### Required action:
Check each line of the material for the string "https", then give only how many lines have it.

### Task material:
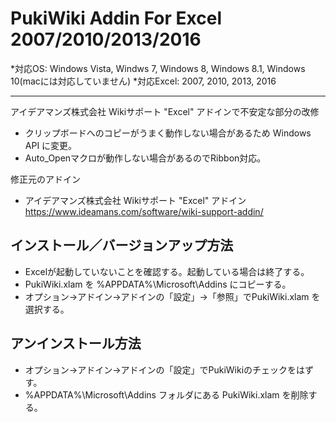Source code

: # PukiWiki Addin For Excel 2007/2010/2013/2016 
*対応OS: Windows Vista, Windws 7, Windows 8, Windows 8.1, Windows 10(macには対応していません)
*対応Excel: 2007, 2010, 2013, 2016

---
アイデアマンズ株式会社 Wikiサポート "Excel" アドインで不安定な部分の改修

* クリップボードへのコピーがうまく動作しない場合があるため Windows API に変更。
* Auto_Openマクロが動作しない場合があるのでRibbon対応。


修正元のアドイン
* アイデアマンズ株式会社 Wikiサポート "Excel" アドイン
 https://www.ideamans.com/software/wiki-support-addin/


## インストール／バージョンアップ方法
* Excelが起動していないことを確認する。起動している場合は終了する。
* PukiWiki.xlam を %APPDATA%\Microsoft\Addins にコピーする。
* オプション→アドイン→アドインの「設定」→「参照」でPukiWiki.xlam を選択する。

## アンインストール方法
* オプション→アドイン→アドインの「設定」でPukiWikiのチェックをはずす。
* %APPDATA%\Microsoft\Addins フォルダにある PukiWiki.xlam を削除する。



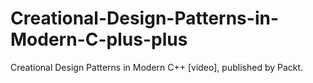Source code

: # Creational-Design-Patterns-in-Modern-C-plus-plus
Creational Design Patterns in Modern C++ [video], published by Packt.
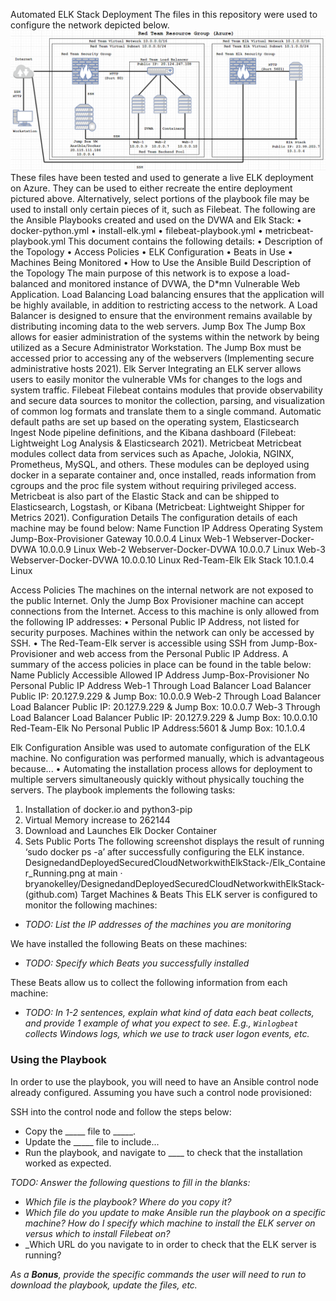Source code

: Automated ELK Stack Deployment
The files in this repository were used to configure the network depicted below.
![](https://github.com/bryanokelley/DesignedandDeployedSecuredCloudNetworkwithElkStack-/blob/main/Images/Red_Team_Network_%20Diagram.png)
These files have been tested and used to generate a live ELK deployment on Azure. They can be used to either recreate the entire deployment pictured above. Alternatively, select portions of the playbook file may be used to install only certain pieces of it, such as Filebeat.
The following are the Ansible Playbooks created and used on the DVWA and Elk Stack:
•	docker-python.yml
•	install-elk.yml
•	filebeat-playbook.yml
•	metricbeat-playbook.yml
This document contains the following details:
•	Description of the Topology
•	Access Policies
•	ELK Configuration
•	Beats in Use
•	Machines Being Monitored
•	How to Use the Ansible Build
Description of the Topology
The main purpose of this network is to expose a load-balanced and monitored instance of DVWA, the D*mn Vulnerable Web Application.
Load Balancing
Load balancing ensures that the application will be highly available, in addition to restricting access to the network.
A Load Balancer is designed to ensure that the environment remains available by distributing incoming data to the web servers. 
Jump Box
The Jump Box allows for easier administration of the systems within the network by being utilized as a Secure Administrator Workstation. The Jump Box must be accessed prior to accessing any of the webservers (Implementing secure administrative hosts 2021).
Elk Server
Integrating an ELK server allows users to easily monitor the vulnerable VMs for changes to the logs and system traffic.
Filebeat
Filebeat contains modules that provide observability and secure data sources to monitor the collection, parsing, and visualization of common log formats and translate them to a single command. Automatic default paths are set up based on the operating system, Elasticsearch Ingest Node pipeline definitions, and the Kibana dashboard (Filebeat: Lightweight Log Analysis &amp; Elasticsearch 2021).
Metricbeat
Metricbeat modules collect data from services such as Apache, Jolokia, NGINX, Prometheus, MySQL, and others. These modules can be deployed using docker in a separate container and, once installed, reads information from cgroups and the proc file system without requiring privileged access. Metricbeat is also part of the Elastic Stack and can be shipped to Elasticsearch, Logstash, or Kibana (Metricbeat: Lightweight Shipper for Metrics 2021).
Configuration Details
The configuration details of each machine may be found below:
Name	Function	IP Address	Operating System
Jump-Box-Provisioner	Gateway	10.0.0.4	Linux
Web-1	Webserver-Docker-DVWA	10.0.0.9	Linux
Web-2	Webserver-Docker-DVWA	10.0.0.7	Linux
Web-3	Webserver-Docker-DVWA	10.0.0.10	Linux
Red-Team-Elk	Elk Stack	10.1.0.4	Linux

Access Policies
The machines on the internal network are not exposed to the public Internet. 
Only the Jump Box Provisioner machine can accept connections from the Internet. Access to this machine is only allowed from the following IP addresses:
•	Personal Public IP Address, not listed for security purposes.
Machines within the network can only be accessed by SSH.
•	The Red-Team-Elk server is accessible using SSH from Jump-Box-Provisioner and web access from the Personal Public IP Address.
A summary of the access policies in place can be found in the table below:
Name	Publicly Accessible	Allowed IP Address
Jump-Box-Provisioner	No	Personal Public IP Address
Web-1	Through Load Balancer	Load Balancer Public IP: 20.127.9.229 & Jump Box: 10.0.0.9
Web-2	Through Load Balancer	Load Balancer Public IP: 20.127.9.229 & Jump Box: 10.0.0.7
Web-3	Through Load Balancer	Load Balancer Public IP: 20.127.9.229 & Jump Box: 10.0.0.10
Red-Team-Elk	No	Personal Public IP Address:5601 & Jump Box: 10.1.0.4

Elk Configuration
Ansible was used to automate configuration of the ELK machine. No configuration was performed manually, which is advantageous because...
•	Automating the installation process allows for deployment to multiple servers simultaneously quickly without physically touching the servers.
The playbook implements the following tasks:
1.	Installation of docker.io and python3-pip
2.	Virtual Memory increase to 262144
3.	Download and Launches Elk Docker Container
4.	Sets Public Ports
The following screenshot displays the result of running ‘sudo docker ps -a’ after successfully configuring the ELK instance.
DesignedandDeployedSecuredCloudNetworkwithElkStack-/Elk_Container_Running.png at main · bryanokelley/DesignedandDeployedSecuredCloudNetworkwithElkStack- (github.com)
Target Machines & Beats
This ELK server is configured to monitor the following machines:
- _TODO: List the IP addresses of the machines you are monitoring_

We have installed the following Beats on these machines:
- _TODO: Specify which Beats you successfully installed_

These Beats allow us to collect the following information from each machine:
- _TODO: In 1-2 sentences, explain what kind of data each beat collects, and provide 1 example of what you expect to see. E.g., `Winlogbeat` collects Windows logs, which we use to track user logon events, etc._

### Using the Playbook
In order to use the playbook, you will need to have an Ansible control node already configured. Assuming you have such a control node provisioned: 

SSH into the control node and follow the steps below:
- Copy the _____ file to _____.
- Update the _____ file to include...
- Run the playbook, and navigate to ____ to check that the installation worked as expected.

_TODO: Answer the following questions to fill in the blanks:_
- _Which file is the playbook? Where do you copy it?_
- _Which file do you update to make Ansible run the playbook on a specific machine? How do I specify which machine to install the ELK server on versus which to install Filebeat on?_
- _Which URL do you navigate to in order to check that the ELK server is running?

_As a **Bonus**, provide the specific commands the user will need to run to download the playbook, update the files, etc._
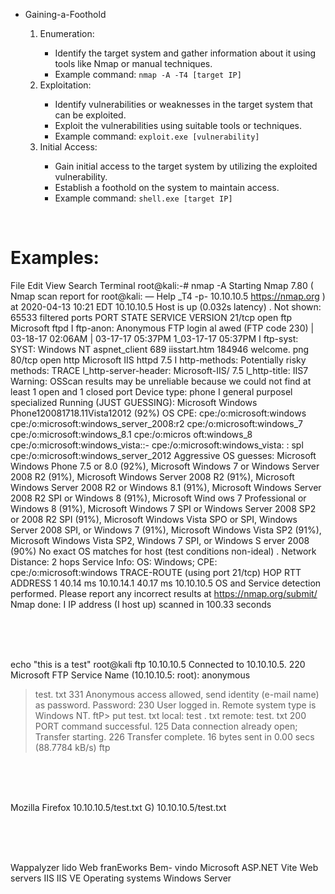 <ul>
  <li>Gaining-a-Foothold</li>
  <ol>
    <li>Enumeration:</li>
    <ul>
      <li>Identify the target system and gather information about it using tools like Nmap or manual techniques.</li>
      <li>Example command: <code>nmap -A -T4 [target IP]</code></li>
    </ul>
    <li>Exploitation:</li>
    <ul>
      <li>Identify vulnerabilities or weaknesses in the target system that can be exploited.</li>
      <li>Exploit the vulnerabilities using suitable tools or techniques.</li>
      <li>Example command: <code>exploit.exe [vulnerability]</code></li>
    </ul>
    <li>Initial Access:</li>
    <ul>
      <li>Gain initial access to the target system by utilizing the exploited vulnerability.</li>
      <li>Establish a foothold on the system to maintain access.</li>
      <li>Example command: <code>shell.exe [target IP]</code></li>
    </ul>
  </ol>
</ul>
<br>
<h1>Examples: </h1>

File Edit View Search Terminal 
root@kali:-# nmap -A 
Starting Nmap 7.80 ( 
Nmap scan report for 
root@kali: — 
Help 
_T4 -p- 10.10.10.5 
https://nmap.org ) at 2020-04-13 10:21 EDT 
10.10.10.5 
Host is up (0.032s latency) . 
Not shown: 65533 filtered ports 
PORT STATE SERVICE VERSION 
21/tcp open ftp 
Microsoft ftpd 
I ftp-anon: Anonymous FTP login al awed (FTP code 230) 
| 03-18-17 02:06AM 
| 03-17-17 05:37PM 
1_03-17-17 05:37PM 
I ftp-syst: 
SYST: Windows NT 
aspnet_client 
689 iisstart.htm 
184946 welcome. png 
80/tcp open http 
Microsoft IIS httpd 7.5 
I http-methods: 
Potentially risky methods: TRACE 
l_http-server-header: Microsoft-IIS/ 7.5 
l_http-title: IIS7 
Warning: OSScan results may be unreliable because we could not find at least 1 open and 1 closed port 
Device type: phone I general purposel specialized 
Running (JUST GUESSING): Microsoft Windows Phone120081718.11Vista12012 (92%) 
OS CPE: cpe:/o:microsoft:windows cpe:/o:microsoft:windows_server_2008:r2 cpe:/o:microsoft:windows_7 cpe:/o:microsoft:windows_8.1 cpe:/o:micros 
oft:windows_8 cpe:/o:microsoft:windows_vista::- cpe:/o:microsoft:windows_vista: : spl cpe:/o:microsoft:windows_server_2012 
Aggressive OS guesses: Microsoft Windows Phone 7.5 or 8.0 (92%), Microsoft Windows 7 or Windows Server 2008 R2 (91%), Microsoft Windows Server 
2008 R2 (91%), Microsoft Windows Server 2008 R2 or Windows 8.1 (91%), Microsoft Windows Server 2008 R2 SPI or Windows 8 (91%), Microsoft Wind 
ows 7 Professional or Windows 8 (91%), Microsoft Windows 7 SPI or Windows Server 2008 SP2 or 2008 R2 SPI (91%), Microsoft Windows Vista SPO or 
SPI, Windows Server 2008 SPI, or Windows 7 (91%), Microsoft Windows Vista SP2 (91%), Microsoft Windows Vista SP2, Windows 7 SPI, or Windows S 
erver 2008 (90%) 
No exact OS matches for host (test conditions non-ideal) . 
Network Distance: 2 hops 
Service Info: OS: Windows; CPE: cpe:/o:microsoft:windows 
TRACE-ROUTE (using port 21/tcp) 
HOP RTT 
ADDRESS 
1 
40.14 ms 10.10.14.1 
40.17 ms 10.10.10.5 
OS and Service detection performed. Please report any incorrect results at https://nmap.org/submit/ 
Nmap done: I IP address (I host up) scanned in 100.33 seconds 

<br>
<br>
<br>

echo "this is a test" 
root@kali 
ftp 10.10.10.5 
Connected to 10.10.10.5. 
220 Microsoft FTP Service 
Name (10.10.10.5: root): anonymous 
> test. txt 
331 Anonymous access allowed, send identity (e-mail name) as password. 
Password: 
230 User logged in. 
Remote system type is Windows NT. 
ftP> put test. txt 
local: test . txt remote: test. txt 
200 PORT command successful. 
125 Data connection already open; Transfer starting. 
226 Transfer complete. 
16 bytes sent in 0.00 secs (88.7784 kB/s) 
ftp 


<br>
<br>
<br>

Mozilla Firefox
10.10.10.5/test.txt 
G) 10.10.10.5/test.txt 

<br>
<br>
<br>

Wappalyzer 
lido 
Web franEworks 
Bem- vindo 
Microsoft ASP.NET 
Vite 
Web servers 
IIS IIS 
VE 
Operating systems 
Windows Server 

<br>
<br>
<br>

### Your solution:
4